In 2011, the students made "Alienation," which follows the story of two families swept up in a 2007 Baltimore immigration raid. The same year also saw the release of "Stigma," which explores the impact of the "stop and frisk" initiative on young men of color in New York City.

Couvillion said the goal is to complete one project each semester. The group just screened a "rough cut" of its latest project for some fellow students in order to get feedback. That film, tentatively titled "Beatwalker," is a 30-minute exploration of the New Haven Police Department's new community policing methods.

Couvillion explained that New Haven Police Chief Dean Esserman, who took over last year, is bringing back the strategy of emphasizing a community approach to fight crime. She said he has police officers out "walking beats" and interacting more with community leaders rather than simply patrolling in vehicles.

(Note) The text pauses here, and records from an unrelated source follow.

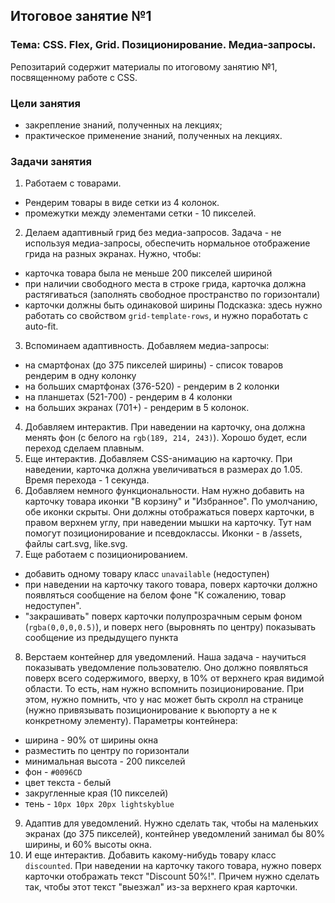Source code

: ## Итоговое занятие №1

### Тема: CSS. Flex, Grid. Позиционирование. Медиа-запросы.

Репозитарий содержит материалы по итоговому занятию №1, посвященному работе с CSS.

### Цели занятия
- закрепление знаний, полученных на лекциях;
- практическое применение знаний, полученных на лекциях.

### Задачи занятия

1. Работаем с товарами.
 - Рендерим товары в виде сетки из 4 колонок.
 - промежутки между элементами сетки - 10 пикселей.
2. Делаем адаптивный грид без медиа-запросов. Задача - не используя медиа-запросы, обеспечить нормальное отображение грида на разных экранах. Нужно, чтобы:
 - карточка товара была не меньше 200 пикселей шириной
 - при наличии свободного места в строке грида, карточка должна растягиваться (заполнять свободное пространство по горизонтали)
 - карточки должны быть одинаковой ширины
Подсказка: здесь нужно работать со свойством `grid-template-rows`, и нужно поработать с auto-fit.
3. Вспоминаем адаптивность. Добавляем медиа-запросы:
 - на смартфонах (до 375 пикселей ширины) - список товаров рендерим в одну колонку
 - на больших смартфонах (376-520) - рендерим в 2 колонки
 - на планшетах (521-700) - рендерим в 4 колонки
 - на больших экранах (701+) - рендерим в 5 колонок.
4. Добавляем интерактив. При наведении на карточку, она должна менять фон (с белого на `rgb(189, 214, 243)`). Хорошо будет, если переход сделаем плавным.
5. Еще интерактив. Добавляем CSS-анимацию на карточку. При наведении, карточка должна увеличиваться в размерах до 1.05. Время перехода - 1 секунда.
6. Добавляем немного функциональности. Нам нужно добавить на карточку товара иконки "В корзину" и "Избранное". По умолчанию, обе иконки скрыты. Они должны отображаться поверх карточки, в правом верхнем углу, при наведении мышки на карточку. Тут нам помогут позиционирование и псевдоклассы. Иконки - в /assets, файлы cart.svg, like.svg.
7. Еще работаем с позиционированием.
  - добавить одному товару класс `unavailable` (недоступен)
  - при наведении на карточку такого товара, поверх карточки должно появляться сообщение на белом фоне "К сожалению, товар недоступен".
  - "закрашивать" поверх карточки полупрозрачным серым фоном (`rgba(0,0,0,0.5)`), и поверх него (выровнять по центру) показывать сообщение из предыдущего пункта
8. Верстаем контейнер для уведомлений. Наша задача - научиться показывать уведомление пользователю. Оно должно появляться поверх всего содержимого, вверху, в 10% от верхнего края видимой области. То есть, нам нужно вспомнить позиционирование. При этом, нужно помнить, что у нас может быть скролл на странице (нужно привязывать позиционирование к вьюпорту а не к конкретному элементу). Параметры контейнера:
 - ширина - 90% от ширины окна
 - разместить по центру по горизонтали
 - минимальная высота - 200 пикселей
 - фон - `#0096CD`
 - цвет текста - белый
 - закругленные края (10 пикселей)
 - тень - `10px 10px 20px lightskyblue`
9. Адаптив для уведомлений. Нужно сделать так, чтобы на маленьких экранах (до 375 пикселей), контейнер уведомлений занимал бы 80% ширины, и 60% высоты окна.
10. И еще интерактив. Добавить какому-нибудь товару класс `discounted`. При наведении на карточку такого товара, нужно поверх карточки отображать текст "Discount 50%!". Причем нужно сделать так, чтобы этот текст "выезжал" из-за верхнего края карточки.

In 2011, New Haven had one of its worst years for murders, with 34. That number was cut in half in 2012, the first year of the new approach. Jessica So said that Esserman was very helpful in the making of the film, even arranging for the students to ride around with a lieutenant.

Students also did research on policing methods and did a lot of pre-interviewing to see which New Haven residents had interesting stories to tell. After that, the filmmakers did on-camera interviews, and captured footage of people in their daily lives.

Throughout the process, the group members meet regularly to offer updates on all the different tasks that go into making a documenatry. The group is currently in the post-production stage of "Beatwalker."

"We explain through this film what is community policing, what does it entail," said Jessica So. "It emphasizes interactions between police officers and community members where people feel like the relationship is there, police care about the community to better provide safety for citizens rather than respond in a command and control type of process."

Supermax

Couvillion said one group member is charged with promoting and distributing the finished projects. The members try to get screenings wherever possible, whether at other universities or before public interest groups.

To date, the work garnering the most publicity for the group is their documentary film about solitary confinement for the state's worst offenders that are imprisoned at Northern Correctional Institute in Somers, Conn. "That film took us a whole year and a half to complete," said Couvillion.